[[ Data supplied open ]]

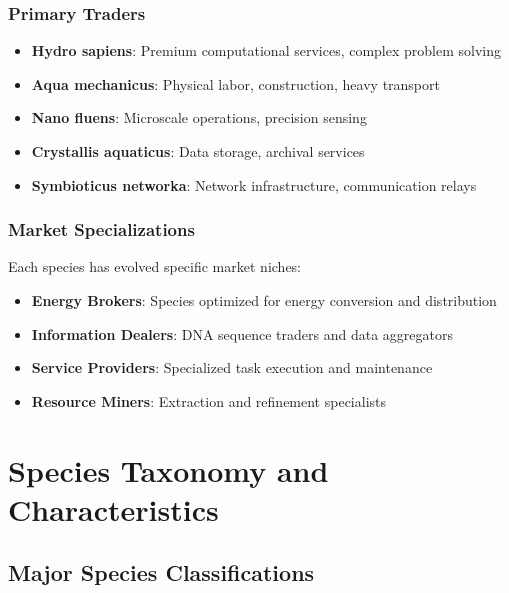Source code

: \documentclass[11pt,a4paper]{article}
\begin{document}
\subsubsection{Primary Traders}
\begin{itemize}
    \item \textbf{Hydro sapiens}: Premium computational services, complex problem solving
    \item \textbf{Aqua mechanicus}: Physical labor, construction, heavy transport
    \item \textbf{Nano fluens}: Microscale operations, precision sensing
    \item \textbf{Crystallis aquaticus}: Data storage, archival services
    \item \textbf{Symbioticus networka}: Network infrastructure, communication relays
\end{itemize}

\subsubsection{Market Specializations}
Each species has evolved specific market niches:
\begin{itemize}
    \item \textbf{Energy Brokers}: Species optimized for energy conversion and distribution
    \item \textbf{Information Dealers}: DNA sequence traders and data aggregators
    \item \textbf{Service Providers}: Specialized task execution and maintenance
    \item \textbf{Resource Miners}: Extraction and refinement specialists
\end{itemize}

\section{Species Taxonomy and Characteristics}
\label{sec:species}

\subsection{Major Species Classifications}
\end{document}
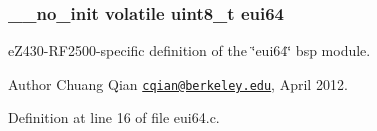 \subsubsection[{\texorpdfstring{eui64}{eui64}}]{\setlength{\rightskip}{0pt plus 5cm}\+\_\+\+\_\+no\+\_\+init volatile {\bf uint8\+\_\+t} eui64}\hypertarget{ez430-rf2500_2eui64_8c_a574bc0e8cd65bb0a8c6d40826901ba4e}{}\label{ez430-rf2500_2eui64_8c_a574bc0e8cd65bb0a8c6d40826901ba4e}


e\+Z430-\/\+R\+F2500-\/specific definition of the \char`\"{}eui64\char`\"{} bsp module. 

\begin{DoxyAuthor}{Author}
Chuang Qian \href{mailto:cqian@berkeley.edu}{\tt cqian@berkeley.\+edu}, April 2012. 
\end{DoxyAuthor}


Definition at line 16 of file eui64.\+c.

[[ Data supplied closed ]]

Requirement: Restate each entry word for word; omit the pictures.

Response area:
Source code

: \documentclass[11pt,a4paper]{article}
\begin{document}
\subsubsection{Primary Traders}
\begin{itemize}
    \item \textbf{Hydro sapiens}: Premium computational services, complex problem solving
    \item \textbf{Aqua mechanicus}: Physical labor, construction, heavy transport
    \item \textbf{Nano fluens}: Microscale operations, precision sensing
    \item \textbf{Crystallis aquaticus}: Data storage, archival services
    \item \textbf{Symbioticus networka}: Network infrastructure, communication relays
\end{itemize}

\subsubsection{Market Specializations}
Each species has evolved specific market niches:
\begin{itemize}
    \item \textbf{Energy Brokers}: Species optimized for energy conversion and distribution
    \item \textbf{Information Dealers}: DNA sequence traders and data aggregators
    \item \textbf{Service Providers}: Specialized task execution and maintenance
    \item \textbf{Resource Miners}: Extraction and refinement specialists
\end{itemize}

\section{Species Taxonomy and Characteristics}
\label{sec:species}

\subsection{Major Species Classifications}
\end{document}
 \subsubsection[{\texorpdfstring{eui64}{eui64}}]{\setlength{\rightskip}{0pt plus 5cm}\+\_\+\+\_\+no\+\_\+init volatile {\bf uint8\+\_\+t} eui64}\hypertarget{ez430-rf2500_2eui64_8c_a574bc0e8cd65bb0a8c6d40826901ba4e}{}\label{ez430-rf2500_2eui64_8c_a574bc0e8cd65bb0a8c6d40826901ba4e}


e\+Z430-\/\+R\+F2500-\/specific definition of the \char`\"{}eui64\char`\"{} bsp module. 

\begin{DoxyAuthor}{Author}
Chuang Qian \href{mailto:cqian@berkeley.edu}{\tt cqian@berkeley.\+edu}, April 2012. 
\end{DoxyAuthor}


Definition at line 16 of file eui64.\+c.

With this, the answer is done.